**What the exercise asks**:
Skip the pictures, and retype the data below in full, exactly.

**Data for analysis**:
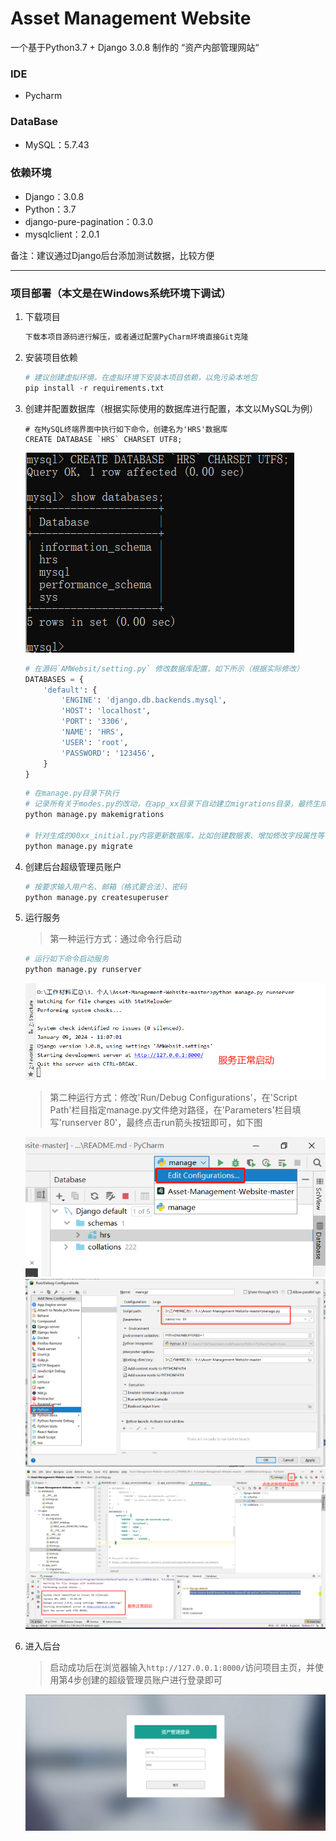 # Asset Management Website
 一个基于Python3.7 + Django 3.0.8 制作的 “资产内部管理网站“


### IDE

- Pycharm

### DataBase

- MySQL：5.7.43

### 依赖环境

- Django：3.0.8
- Python：3.7
- django-pure-pagination：0.3.0
- mysqlclient：2.0.1

备注：建议通过Django后台添加测试数据，比较方便
 
------

### 项目部署（本文是在Windows系统环境下调试）

 1. 下载项目

    ```python
    下载本项目源码进行解压，或者通过配置PyCharm环境直接Git克隆
    ```

 2. 安装项目依赖

    ```python
    # 建议创建虚拟环境，在虚拟环境下安装本项目依赖，以免污染本地包
    pip install -r requirements.txt
    ```
    
 3. 创建并配置数据库（根据实际使用的数据库进行配置，本文以MySQL为例）

    ```mysql
    # 在MySQL终端界面中执行如下命令，创建名为'HRS'数据库
    CREATE DATABASE `HRS` CHARSET UTF8;
    ```
    ![image](README_IMG/gl6.png)
    ```python
    # 在源码`AMWebsit/setting.py` 修改数据库配置，如下所示（根据实际修改）
    DATABASES = {
        'default': {
            'ENGINE': 'django.db.backends.mysql',
            'HOST': 'localhost',
            'PORT': '3306',
            'NAME': 'HRS',
            'USER': 'root',
            'PASSWORD': '123456',
        }
    }
    ```
    ```python
    # 在manage.py目录下执行
    # 记录所有关于modes.py的改动，在app_xx目录下自动建立migrations目录，最终生成00xx_initial.py
    python manage.py makemigrations
    
    # 针对生成的00xx_initial.py内容更新数据库，比如创建数据表、增加修改字段属性等
    python manage.py migrate
    ```

 4. 创建后台超级管理员账户

    ```python
    # 按要求输入用户名、邮箱（格式要合法）、密码
    python manage.py createsuperuser
    ```
    
 5. 运行服务

    > 第一种运行方式：通过命令行启动

    ```python
    # 运行如下命令启动服务
    python manage.py runserver
    ```
    ![image](README_IMG/gl5.png)

    > 第二种运行方式：修改'Run/Debug Configurations'，在'Script Path'栏目指定manage.py文件绝对路径，在'Parameters'栏目填写'runserver 80'，最终点击run箭头按钮即可，如下图
    
    ![image](README_IMG/gl3.png)
    ![image](README_IMG/gl2.png)
    ![image](README_IMG/gl4.png)

 7. 进入后台

    > 启动成功后在浏览器输入`http://127.0.0.1:8000/`访问项目主页，并使用第4步创建的超级管理员账户进行登录即可
    
    ![image](README_IMG/gl1.png)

**Written answer**:
 # Asset Management Website
 一个基于Python3.7 + Django 3.0.8 制作的 “资产内部管理网站“


### IDE

- Pycharm

### DataBase

- MySQL：5.7.43

### 依赖环境

- Django：3.0.8
- Python：3.7
- django-pure-pagination：0.3.0
- mysqlclient：2.0.1

备注：建议通过Django后台添加测试数据，比较方便
 
------

### 项目部署（本文是在Windows系统环境下调试）

 1. 下载项目

    ```python
    下载本项目源码进行解压，或者通过配置PyCharm环境直接Git克隆
    ```

 2. 安装项目依赖

    ```python
    # 建议创建虚拟环境，在虚拟环境下安装本项目依赖，以免污染本地包
    pip install -r requirements.txt
    ```
    
 3. 创建并配置数据库（根据实际使用的数据库进行配置，本文以MySQL为例）

    ```mysql
    # 在MySQL终端界面中执行如下命令，创建名为'HRS'数据库
    CREATE DATABASE `HRS` CHARSET UTF8;
    ```
    ![image](README_IMG/gl6.png)
    ```python
    # 在源码`AMWebsit/setting.py` 修改数据库配置，如下所示（根据实际修改）
    DATABASES = {
        'default': {
            'ENGINE': 'django.db.backends.mysql',
            'HOST': 'localhost',
            'PORT': '3306',
            'NAME': 'HRS',
            'USER': 'root',
            'PASSWORD': '123456',
        }
    }
    ```
    ```python
    # 在manage.py目录下执行
    # 记录所有关于modes.py的改动，在app_xx目录下自动建立migrations目录，最终生成00xx_initial.py
    python manage.py makemigrations
    
    # 针对生成的00xx_initial.py内容更新数据库，比如创建数据表、增加修改字段属性等
    python manage.py migrate
    ```

 4. 创建后台超级管理员账户

    ```python
    # 按要求输入用户名、邮箱（格式要合法）、密码
    python manage.py createsuperuser
    ```
    
 5. 运行服务

    > 第一种运行方式：通过命令行启动

    ```python
    # 运行如下命令启动服务
    python manage.py runserver
    ```
    ![image](README_IMG/gl5.png)

    > 第二种运行方式：修改'Run/Debug Configurations'，在'Script Path'栏目指定manage.py文件绝对路径，在'Parameters'栏目填写'runserver 80'，最终点击run箭头按钮即可，如下图
    
    ![image](README_IMG/gl3.png)
    ![image](README_IMG/gl2.png)
    ![image](README_IMG/gl4.png)

 7. 进入后台

    > 启动成功后在浏览器输入`http://127.0.0.1:8000/`访问项目主页，并使用第4步创建的超级管理员账户进行登录即可
    
    ![image](README_IMG/gl1.png)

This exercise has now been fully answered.